目覚めたウォルターは身支度を整えて、建物の外に出た。その日は友人が仕事から戻ってくる予定の日だった。
空は灰色で、ちらほらと白い綿毛のようなものが降っていた。ひゅうひゅうと吹く風に髪や襟を遊ばせながら、ウォルターはひとり人気の無い道を歩いていく。指先や頬が風に当たって赤くなっていた。
友人が戻ってきているだろうガレージへ行くと、やはりそこには大勢の人々が星外から戻ってきていた。
ガヤガヤと騒々しい大人たちの合間を縫って、ウォルターは「友人」の姿を探す。ぴょこぴょこと動き回る子供の姿は目立ったけれど、それぞれの予定に忙しい大人たちはウォルターを一瞥して、それだけだ。
「ウォルター! 貴様そんな格好で……、馬鹿者!」
ウォルターが見つけるより早く、友人がウォルターを見つけた。ACのハンガーの方から、声と足音が近付いてくる。
ああそうか、本人じゃなくて四脚のACを探せば良かったな。向こうは足場の高いところから見付けやすかっただろうな。
ウォルターはそんなことを考えながら友人の方へパタパタ走っていく。
「無事のようで何よりだ、ミシガン」
「貴様に心配されるような仕事ではなかったわ!」
出迎えにしては事務的な言葉と表情で自分を迎えるウォルターを見て、ミシガンは苦い顔をする。当然、その出迎え方にではない。頬や耳や鼻の頭を赤く染めている姿にだ。
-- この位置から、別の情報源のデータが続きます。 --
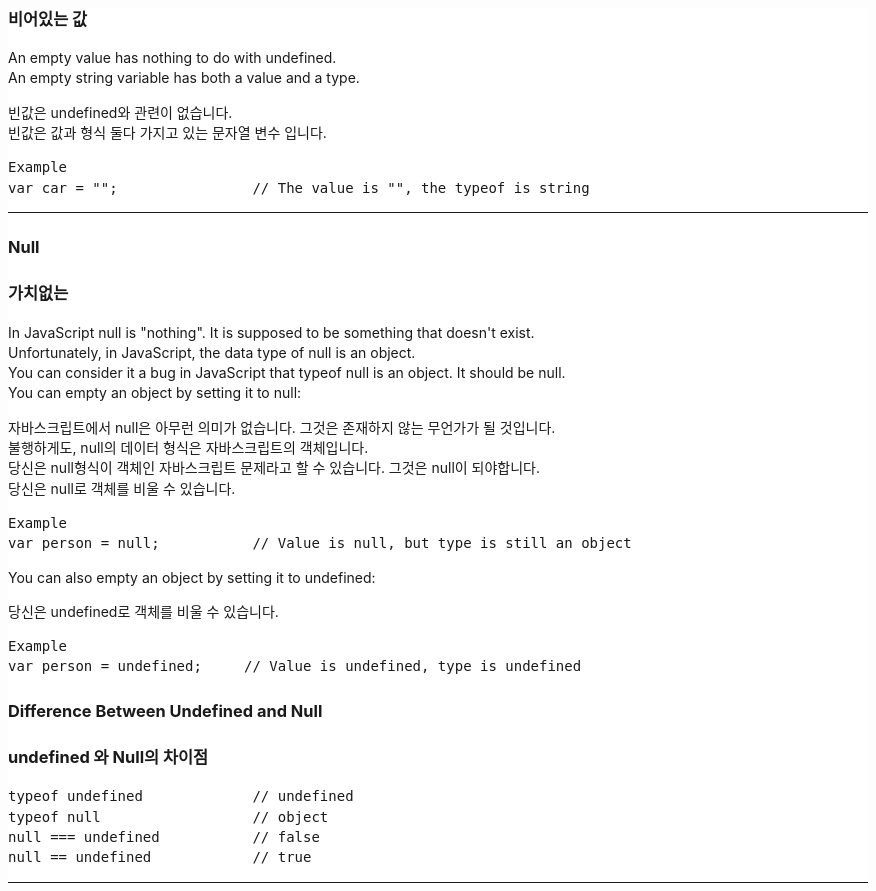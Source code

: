 ### 비어있는 값


An empty value has nothing to do with undefined.   
An empty string variable has both a value and a type.

빈값은 undefined와 관련이 없습니다.   
빈값은 값과 형식 둘다 가지고 있는 문자열 변수 입니다.

<pre class="prettyprint">
Example
var car = "";                // The value is "", the typeof is string
</pre>

---

### Null

### 가치없는

In JavaScript null is "nothing". It is supposed to be something that doesn't exist.   
Unfortunately, in JavaScript, the data type of null is an object.   
You can consider it a bug in JavaScript that typeof null is an object. It should be null.   
You can empty an object by setting it to null:  

자바스크립트에서 null은 아무런 의미가 없습니다. 그것은 존재하지 않는 무언가가 될 것입니다.  
불행하게도, null의 데이터 형식은 자바스크립트의 객체입니다.   
당신은 null형식이 객체인 자바스크립트 문제라고 할 수 있습니다. 그것은 null이 되야합니다.  
당신은 null로 객체를 비울 수 있습니다.

<pre class="prettyprint">
Example
var person = null;           // Value is null, but type is still an object
</pre>

You can also empty an object by setting it to undefined:

당신은 undefined로 객체를 비울 수 있습니다.

<pre class="prettyprint">
Example
var person = undefined;     // Value is undefined, type is undefined
</pre>

### Difference Between Undefined and Null

### undefined 와 Null의 차이점

<pre class="prettyprint">
typeof undefined             // undefined
typeof null                  // object
null === undefined           // false
null == undefined            // true
</pre>

---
服装はいつもと変わらない格好。居住ステーションの気候設定が、寒い冬のものになるこの時期に。姿が見えた時点で脱いでいた上着をかけてやると、不思議そうな顔をされた。
「……?」
「寒いだろう、その格好では。着ておけ」
「さむい」
鸚鵡返しされた言葉に、またかと頭を抱えたくなる。
「そうか。これが「寒い」か。なるほど。指先が赤くなって、動きにくくなる……これがかじかむと言う状態か。そして吐く息が白くなる。確かにアーカイブで読んだ通りだ」
ここに来るまで気候の変動が小さいルビコンⅢと言う星にいたウォルターは、そして基本的に空調の管理された屋外で過ごしていたため「自然現象」の類いに疎かった。少し前には熱中症にかかり、やはり不思議そうな顔をしてベッドと友達になっていた。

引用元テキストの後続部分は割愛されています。